To summarize, the “Office” file formats were first designed to work on real, widely available computers. I put that in quotes because originally they weren’t even the Office file formats, they belonged to separate programs. Later, over many years (in fact it’s really still going) the programs were designed to work with each other and with documents from other vendors and the formats were updated to reflect these changes. All of this happened in software-time, which before we had the internet bubble was the fastest kind of time that companies worked in.
Compare this to the way many standards tend to get born: Bureaucrats and functionaries, lawyers and academics have meetings for years (and I’ve sat in on one or two of the conference calls from these — 90% of the phones are on mute since the participants are doing something else). Maybe, if you’re lucky, a reference implementation gets built. I’m surely exaggerating, right? I mean, the CSS 2.0 Specification was finished in 1998 and there was *a* browser that implemented it in 2005, that’s only… 7 years (support from the major browsers is likely coming in 2008). And that’s for software for the internet, some of the most dynamic stuff the human species has ever been involved with, SGML took decades.
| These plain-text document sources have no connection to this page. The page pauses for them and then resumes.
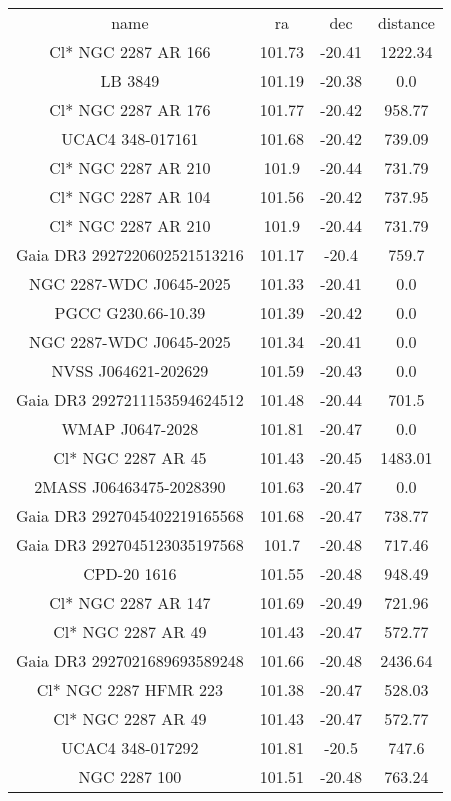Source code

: \begin{table}
\begin{tabular}{cccc}
name & ra & dec & distance \\
Cl* NGC 2287     AR     166 & 101.73 & -20.41 & 1222.34 \\
LB  3849 & 101.19 & -20.38 & 0.0 \\
Cl* NGC 2287     AR     176 & 101.77 & -20.42 & 958.77 \\
UCAC4 348-017161 & 101.68 & -20.42 & 739.09 \\
Cl* NGC 2287     AR     210 & 101.9 & -20.44 & 731.79 \\
Cl* NGC 2287     AR     104 & 101.56 & -20.42 & 737.95 \\
Cl* NGC 2287     AR     210 & 101.9 & -20.44 & 731.79 \\
Gaia DR3 2927220602521513216 & 101.17 & -20.4 & 759.7 \\
[DDW2012] NGC 2287-WDC J0645-2025 & 101.33 & -20.41 & 0.0 \\
PGCC G230.66-10.39 & 101.39 & -20.42 & 0.0 \\
[DDW2012] NGC 2287-WDC J0645-2025 & 101.34 & -20.41 & 0.0 \\
NVSS J064621-202629 & 101.59 & -20.43 & 0.0 \\
Gaia DR3 2927211153594624512 & 101.48 & -20.44 & 701.5 \\
WMAP J0647-2028 & 101.81 & -20.47 & 0.0 \\
Cl* NGC 2287     AR      45 & 101.43 & -20.45 & 1483.01 \\
2MASS J06463475-2028390 & 101.63 & -20.47 & 0.0 \\
Gaia DR3 2927045402219165568 & 101.68 & -20.47 & 738.77 \\
Gaia DR3 2927045123035197568 & 101.7 & -20.48 & 717.46 \\
CPD-20  1616 & 101.55 & -20.48 & 948.49 \\
Cl* NGC 2287     AR     147 & 101.69 & -20.49 & 721.96 \\
Cl* NGC 2287     AR      49 & 101.43 & -20.47 & 572.77 \\
Gaia DR3 2927021689693589248 & 101.66 & -20.48 & 2436.64 \\
Cl* NGC 2287   HFMR     223 & 101.38 & -20.47 & 528.03 \\
Cl* NGC 2287     AR      49 & 101.43 & -20.47 & 572.77 \\
UCAC4 348-017292 & 101.81 & -20.5 & 747.6 \\
NGC  2287   100 & 101.51 & -20.48 & 763.24 \\

\end{tabular}
\end{table}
A lot of the complaints I’ve read (and they’re in the comments on Joel’s article as well) are from people who want the standard to be written and designed for the hundred or so people who might consider implementing it rather than retaining functionality for the hundreds of millions of people who only care about their features. People who want to “cut out cruft” seem to think that the codebase is rife with Prince songs and disco-era dance moves rather than methods that are very useful to Tamil speaking law firms using Lotus Notes and the French Republican Calendar (pre-emptive snarky comment: this is a contrived example, but just because you don’t need a feature doesn’t mean it isn’t valuable to someone).
The most confusing part of my job tends to be getting my feature X to work with the Y & Z features from the A and B products. Somebody needs X, Y and Z together, and if I don’t make it work, they’re going to write their own code and end up 500% over budget and a case study on The Daily WTF. It’s hard to design features, it’s hard to build them and it’s hard to document them; the reason we didn’t build the product over a weekend is not that it never occurred to anyone.
I’m drifting rant-ward now, but I just wanted to stress there’s a huge difference between the small programs that we write to solve our problems (which I enjoy doing) and the large programs that solve everyone’s problems (that I’m paid to design).